(WHAT IS EXPECTED):
Beginning with the line below that contains "## Features" and ending with the line that contains "- [Brett Fragel](https://github.com/BFragel44)", copy every line exactly. Copy nothing else.

(TASK DATA):

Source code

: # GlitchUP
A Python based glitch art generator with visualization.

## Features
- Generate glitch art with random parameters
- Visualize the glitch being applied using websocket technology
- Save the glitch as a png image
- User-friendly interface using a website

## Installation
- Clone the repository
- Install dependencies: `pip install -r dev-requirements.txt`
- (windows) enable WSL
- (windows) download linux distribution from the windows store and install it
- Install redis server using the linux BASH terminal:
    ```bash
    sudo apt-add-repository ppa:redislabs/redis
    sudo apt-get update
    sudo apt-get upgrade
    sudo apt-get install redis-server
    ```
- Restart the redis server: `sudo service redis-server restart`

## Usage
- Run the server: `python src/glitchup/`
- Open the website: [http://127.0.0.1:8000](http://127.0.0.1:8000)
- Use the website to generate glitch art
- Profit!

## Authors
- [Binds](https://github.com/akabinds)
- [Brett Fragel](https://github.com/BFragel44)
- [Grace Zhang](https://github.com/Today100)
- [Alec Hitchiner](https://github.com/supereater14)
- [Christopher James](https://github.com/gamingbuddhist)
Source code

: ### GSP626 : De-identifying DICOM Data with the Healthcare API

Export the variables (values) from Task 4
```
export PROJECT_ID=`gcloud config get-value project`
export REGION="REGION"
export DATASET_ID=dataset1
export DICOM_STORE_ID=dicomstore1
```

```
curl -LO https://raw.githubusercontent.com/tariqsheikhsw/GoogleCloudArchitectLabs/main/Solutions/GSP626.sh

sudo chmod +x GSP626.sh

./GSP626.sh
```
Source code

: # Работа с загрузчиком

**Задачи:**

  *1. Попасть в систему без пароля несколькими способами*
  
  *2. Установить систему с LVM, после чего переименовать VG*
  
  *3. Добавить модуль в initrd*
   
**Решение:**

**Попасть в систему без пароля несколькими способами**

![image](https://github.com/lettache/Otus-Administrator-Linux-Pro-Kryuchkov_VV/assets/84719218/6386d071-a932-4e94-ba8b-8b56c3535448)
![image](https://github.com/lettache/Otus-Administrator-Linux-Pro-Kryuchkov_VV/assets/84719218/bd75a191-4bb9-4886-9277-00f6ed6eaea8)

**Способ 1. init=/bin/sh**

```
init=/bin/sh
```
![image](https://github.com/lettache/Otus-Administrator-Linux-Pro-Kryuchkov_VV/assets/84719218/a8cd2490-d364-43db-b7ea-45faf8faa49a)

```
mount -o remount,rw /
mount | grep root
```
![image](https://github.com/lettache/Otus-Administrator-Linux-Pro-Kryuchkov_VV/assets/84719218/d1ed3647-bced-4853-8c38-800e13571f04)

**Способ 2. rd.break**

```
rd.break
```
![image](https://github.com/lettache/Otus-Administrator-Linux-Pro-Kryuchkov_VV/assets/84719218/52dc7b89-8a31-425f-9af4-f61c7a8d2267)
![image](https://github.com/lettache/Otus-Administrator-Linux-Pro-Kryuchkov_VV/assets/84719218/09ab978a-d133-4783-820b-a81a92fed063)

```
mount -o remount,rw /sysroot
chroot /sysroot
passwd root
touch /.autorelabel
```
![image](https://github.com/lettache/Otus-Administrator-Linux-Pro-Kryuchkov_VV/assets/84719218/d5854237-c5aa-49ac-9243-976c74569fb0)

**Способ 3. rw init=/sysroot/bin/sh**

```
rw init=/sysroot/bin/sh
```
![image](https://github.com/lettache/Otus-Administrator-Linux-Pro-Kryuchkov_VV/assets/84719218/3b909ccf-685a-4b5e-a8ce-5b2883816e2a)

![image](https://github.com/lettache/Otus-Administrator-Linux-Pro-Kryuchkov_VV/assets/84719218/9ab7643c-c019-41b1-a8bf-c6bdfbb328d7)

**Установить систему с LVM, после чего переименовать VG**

* * *

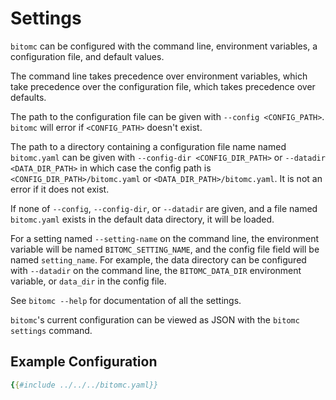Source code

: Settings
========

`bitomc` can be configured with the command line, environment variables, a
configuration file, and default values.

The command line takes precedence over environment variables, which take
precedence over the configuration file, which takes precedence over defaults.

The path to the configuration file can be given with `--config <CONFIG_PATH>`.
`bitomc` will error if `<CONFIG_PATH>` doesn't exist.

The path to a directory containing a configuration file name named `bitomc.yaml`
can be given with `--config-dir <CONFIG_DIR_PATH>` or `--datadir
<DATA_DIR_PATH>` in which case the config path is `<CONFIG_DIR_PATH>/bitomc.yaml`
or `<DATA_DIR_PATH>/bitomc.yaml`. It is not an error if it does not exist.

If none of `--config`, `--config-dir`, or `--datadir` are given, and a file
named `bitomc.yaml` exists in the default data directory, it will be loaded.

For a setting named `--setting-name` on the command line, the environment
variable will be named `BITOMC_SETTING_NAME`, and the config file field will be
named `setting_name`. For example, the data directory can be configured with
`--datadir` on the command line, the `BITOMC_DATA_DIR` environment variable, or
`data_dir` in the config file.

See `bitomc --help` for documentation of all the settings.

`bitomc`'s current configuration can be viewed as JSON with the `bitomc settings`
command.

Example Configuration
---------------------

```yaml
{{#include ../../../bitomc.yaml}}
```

...

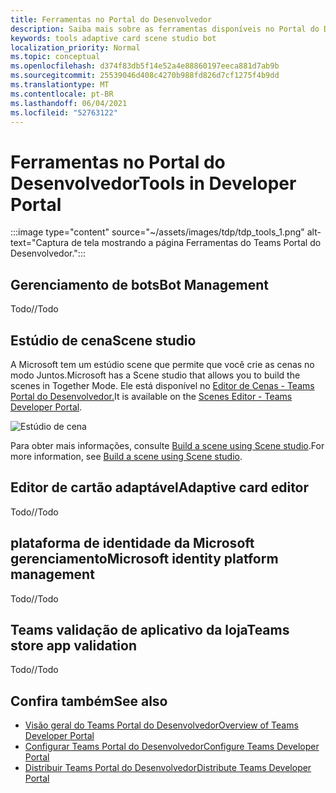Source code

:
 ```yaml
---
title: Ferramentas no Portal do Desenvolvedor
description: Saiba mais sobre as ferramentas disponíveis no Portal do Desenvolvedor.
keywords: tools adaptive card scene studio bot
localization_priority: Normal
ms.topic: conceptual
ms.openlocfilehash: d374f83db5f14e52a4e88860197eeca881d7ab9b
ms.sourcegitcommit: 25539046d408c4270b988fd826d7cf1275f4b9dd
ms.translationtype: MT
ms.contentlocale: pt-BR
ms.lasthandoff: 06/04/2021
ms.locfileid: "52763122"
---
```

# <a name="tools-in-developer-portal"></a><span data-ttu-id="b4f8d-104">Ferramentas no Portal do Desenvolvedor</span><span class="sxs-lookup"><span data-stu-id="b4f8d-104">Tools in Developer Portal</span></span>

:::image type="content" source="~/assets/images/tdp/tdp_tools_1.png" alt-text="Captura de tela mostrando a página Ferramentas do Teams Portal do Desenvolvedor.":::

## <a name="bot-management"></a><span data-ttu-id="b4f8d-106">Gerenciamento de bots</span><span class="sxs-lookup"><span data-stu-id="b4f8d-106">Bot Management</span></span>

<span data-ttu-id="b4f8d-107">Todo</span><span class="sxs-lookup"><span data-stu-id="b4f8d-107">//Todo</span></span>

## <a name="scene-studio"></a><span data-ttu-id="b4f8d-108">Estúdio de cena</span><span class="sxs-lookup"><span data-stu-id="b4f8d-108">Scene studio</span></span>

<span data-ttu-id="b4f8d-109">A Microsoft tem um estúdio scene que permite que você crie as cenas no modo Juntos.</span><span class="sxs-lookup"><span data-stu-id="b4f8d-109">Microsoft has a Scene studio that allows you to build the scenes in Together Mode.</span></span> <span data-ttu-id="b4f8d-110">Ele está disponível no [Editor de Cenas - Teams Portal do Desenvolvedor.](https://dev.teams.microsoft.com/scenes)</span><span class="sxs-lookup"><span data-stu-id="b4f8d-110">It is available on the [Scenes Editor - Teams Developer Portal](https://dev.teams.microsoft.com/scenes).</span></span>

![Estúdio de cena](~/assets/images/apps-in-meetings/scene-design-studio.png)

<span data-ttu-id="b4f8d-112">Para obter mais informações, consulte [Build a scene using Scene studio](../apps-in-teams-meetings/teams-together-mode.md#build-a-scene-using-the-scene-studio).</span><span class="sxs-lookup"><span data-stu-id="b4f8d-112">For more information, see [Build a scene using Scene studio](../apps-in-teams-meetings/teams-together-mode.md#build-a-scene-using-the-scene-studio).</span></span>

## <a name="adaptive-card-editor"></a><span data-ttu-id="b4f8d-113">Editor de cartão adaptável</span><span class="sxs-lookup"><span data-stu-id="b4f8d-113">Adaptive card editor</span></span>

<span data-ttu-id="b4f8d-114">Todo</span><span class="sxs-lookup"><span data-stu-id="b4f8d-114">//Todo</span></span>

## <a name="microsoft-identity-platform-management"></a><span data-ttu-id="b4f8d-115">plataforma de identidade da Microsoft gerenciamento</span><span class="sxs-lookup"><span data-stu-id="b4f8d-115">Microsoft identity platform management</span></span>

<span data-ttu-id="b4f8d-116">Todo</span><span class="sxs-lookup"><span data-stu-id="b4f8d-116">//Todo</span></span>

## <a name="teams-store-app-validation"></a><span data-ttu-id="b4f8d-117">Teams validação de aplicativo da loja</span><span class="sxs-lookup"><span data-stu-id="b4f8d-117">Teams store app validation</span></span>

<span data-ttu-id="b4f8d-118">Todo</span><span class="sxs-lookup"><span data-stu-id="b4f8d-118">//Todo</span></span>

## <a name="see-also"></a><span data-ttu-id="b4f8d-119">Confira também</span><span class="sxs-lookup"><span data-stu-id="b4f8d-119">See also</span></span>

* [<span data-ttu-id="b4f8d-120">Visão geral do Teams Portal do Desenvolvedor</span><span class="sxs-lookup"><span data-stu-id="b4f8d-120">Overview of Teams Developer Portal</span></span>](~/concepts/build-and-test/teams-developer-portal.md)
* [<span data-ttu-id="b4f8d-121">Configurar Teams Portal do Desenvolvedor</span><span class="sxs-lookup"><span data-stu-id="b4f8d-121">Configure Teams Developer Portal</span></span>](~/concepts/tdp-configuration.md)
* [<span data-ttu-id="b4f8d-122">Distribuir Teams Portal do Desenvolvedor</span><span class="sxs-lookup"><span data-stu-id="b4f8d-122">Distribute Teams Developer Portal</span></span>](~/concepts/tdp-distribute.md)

(RESPONSE):
## Features
- Generate glitch art with random parameters
- Visualize the glitch being applied using websocket technology
- Save the glitch as a png image
- User-friendly interface using a website

## Installation
- Clone the repository
- Install dependencies: `pip install -r dev-requirements.txt`
- (windows) enable WSL
- (windows) download linux distribution from the windows store and install it
- Install redis server using the linux BASH terminal:
    ```bash
    sudo apt-add-repository ppa:redislabs/redis
    sudo apt-get update
    sudo apt-get upgrade
    sudo apt-get install redis-server
    ```
- Restart the redis server: `sudo service redis-server restart`

## Usage
- Run the server: `python src/glitchup/`
- Open the website: [http://127.0.0.1:8000](http://127.0.0.1:8000)
- Use the website to generate glitch art
- Profit!

## Authors
- [Binds](https://github.com/akabinds)
- [Brett Fragel](https://github.com/BFragel44)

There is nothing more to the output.